For shot work—in particular the de-squeeze you would simply color manage from input space, like acesCG into acesCCT, make the 2d transform and then invert the color transform form acesCCT to Working space (or wherever you want to be).
Of course if you’re not working in aces, and just pushing things through in AlexaWideGamut or whatever, you could cheat if you’d like and make the 2d transform in that log space and forget about it. To @randy’s point it’s more about not artifacting in screne-referred linear with a coring filter during resize… given the Nuke heavy wording, it sounds like someone’s been bitten with edge artifacts in linear.
Hope that helps a little.
We’re getting there, and yes, after talking to the clients will be working in ACEScg.
We’ve done ACES before, but the tech spec for this show is something else!
Now trying to sort this one out:
Where visible OOG issues are experienced, we expect vendors to address this in their pipeline using the ACES 1.3 Reference Gamut Compression method ( code and plugins available here ). aces-vwg-gamut-mapping-2020/reference at master · ampas/aces-vwg-gamut-mapping-2020 · GitHub
While I do appreciate specificity in a spec sheet, it does drive me up the wall when they specify a kernel that flame doesn’t have.
On the bright side, no one alive is going to be able to tell the visual difference between a Lanczos and Simon resize. They’re basically the same.
I recently went through the Simon filter request as well. I went through all of the filtering punched in a lot of percents and found Shannon to be the closest with 1.5 precision and .95 crisp/soft and that made it through the QC. It looks marginally different in the quicktimes in the extreme highlights but I was told the EXRs were matching.
Regaring this - there is a matchbox shader that does the gamut compression but dont expect it to match a proper aces 1.3 implementation (like the one in resolve that has a default and a parametric mode).

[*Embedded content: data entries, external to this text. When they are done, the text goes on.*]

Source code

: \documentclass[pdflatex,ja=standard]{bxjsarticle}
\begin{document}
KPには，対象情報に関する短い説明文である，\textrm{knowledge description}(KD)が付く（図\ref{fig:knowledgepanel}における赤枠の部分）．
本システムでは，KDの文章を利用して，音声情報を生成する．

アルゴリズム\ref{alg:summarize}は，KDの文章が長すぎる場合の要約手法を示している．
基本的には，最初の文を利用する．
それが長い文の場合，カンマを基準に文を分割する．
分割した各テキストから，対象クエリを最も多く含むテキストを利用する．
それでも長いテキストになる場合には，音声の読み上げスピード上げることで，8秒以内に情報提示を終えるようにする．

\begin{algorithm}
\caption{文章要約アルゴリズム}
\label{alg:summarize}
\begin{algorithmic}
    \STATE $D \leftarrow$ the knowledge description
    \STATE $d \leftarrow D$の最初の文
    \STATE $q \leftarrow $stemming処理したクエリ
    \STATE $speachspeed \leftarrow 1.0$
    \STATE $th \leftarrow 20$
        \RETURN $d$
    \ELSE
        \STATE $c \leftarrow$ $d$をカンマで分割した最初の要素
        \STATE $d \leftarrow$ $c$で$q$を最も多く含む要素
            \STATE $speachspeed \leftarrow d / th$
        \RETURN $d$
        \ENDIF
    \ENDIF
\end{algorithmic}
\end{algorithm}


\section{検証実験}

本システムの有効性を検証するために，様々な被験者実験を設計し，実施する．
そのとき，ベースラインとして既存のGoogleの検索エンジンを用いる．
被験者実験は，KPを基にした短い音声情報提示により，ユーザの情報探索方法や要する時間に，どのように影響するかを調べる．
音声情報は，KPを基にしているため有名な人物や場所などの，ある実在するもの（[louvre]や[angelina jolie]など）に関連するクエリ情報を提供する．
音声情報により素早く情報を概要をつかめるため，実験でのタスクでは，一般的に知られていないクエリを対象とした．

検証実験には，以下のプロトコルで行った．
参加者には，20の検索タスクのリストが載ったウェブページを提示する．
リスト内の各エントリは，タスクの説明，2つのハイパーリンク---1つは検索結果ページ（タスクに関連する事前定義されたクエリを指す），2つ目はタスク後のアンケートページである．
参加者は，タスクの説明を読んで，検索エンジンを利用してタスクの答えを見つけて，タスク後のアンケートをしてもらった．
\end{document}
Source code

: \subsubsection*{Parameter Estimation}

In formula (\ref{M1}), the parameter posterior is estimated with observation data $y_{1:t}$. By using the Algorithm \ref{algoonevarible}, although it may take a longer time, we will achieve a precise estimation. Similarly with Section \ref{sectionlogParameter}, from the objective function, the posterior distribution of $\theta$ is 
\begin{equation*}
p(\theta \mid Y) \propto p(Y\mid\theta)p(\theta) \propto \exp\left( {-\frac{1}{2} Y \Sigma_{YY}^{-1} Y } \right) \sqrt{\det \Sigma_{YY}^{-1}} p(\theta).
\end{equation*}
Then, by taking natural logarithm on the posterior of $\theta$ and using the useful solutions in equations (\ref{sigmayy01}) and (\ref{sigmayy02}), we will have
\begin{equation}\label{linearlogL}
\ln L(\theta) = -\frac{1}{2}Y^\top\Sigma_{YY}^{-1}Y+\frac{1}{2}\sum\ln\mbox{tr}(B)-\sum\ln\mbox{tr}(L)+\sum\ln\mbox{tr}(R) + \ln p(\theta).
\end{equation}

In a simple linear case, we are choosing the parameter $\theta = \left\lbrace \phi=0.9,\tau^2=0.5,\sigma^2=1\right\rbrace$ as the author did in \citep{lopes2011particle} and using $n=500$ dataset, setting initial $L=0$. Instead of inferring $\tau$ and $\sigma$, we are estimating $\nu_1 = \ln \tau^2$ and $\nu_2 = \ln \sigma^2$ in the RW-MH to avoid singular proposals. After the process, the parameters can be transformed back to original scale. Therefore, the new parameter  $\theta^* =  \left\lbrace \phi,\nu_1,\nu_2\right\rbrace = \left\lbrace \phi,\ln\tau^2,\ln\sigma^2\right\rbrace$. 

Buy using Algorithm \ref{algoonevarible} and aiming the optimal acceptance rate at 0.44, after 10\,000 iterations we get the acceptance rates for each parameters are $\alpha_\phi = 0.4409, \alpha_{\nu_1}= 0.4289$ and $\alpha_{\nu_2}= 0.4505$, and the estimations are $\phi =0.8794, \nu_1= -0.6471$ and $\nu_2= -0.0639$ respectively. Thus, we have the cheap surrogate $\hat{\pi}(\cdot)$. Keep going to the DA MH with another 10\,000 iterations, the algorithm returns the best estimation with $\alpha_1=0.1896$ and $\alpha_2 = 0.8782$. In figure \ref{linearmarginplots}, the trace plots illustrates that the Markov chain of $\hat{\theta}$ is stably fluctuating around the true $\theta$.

Flame will need to update the included aces version , 1.2 wasnt a big update for sdr but 1.3 is due to the gamut compression stuff.
I am not sure why this would be needed for delivery though as its just a display issue, usually youll only use gamut compression on your display transform and not bake that in - ive only needed to bake it when I needed to comp in CG neon lights and creating those out of gamut colors was a bit weird visually so we baked the gamut compression into the backplate for CG and then inverted it on loading the renders.
And its probably a complete non issue unless you have neon lights around, it just looks like clipping color channels visually.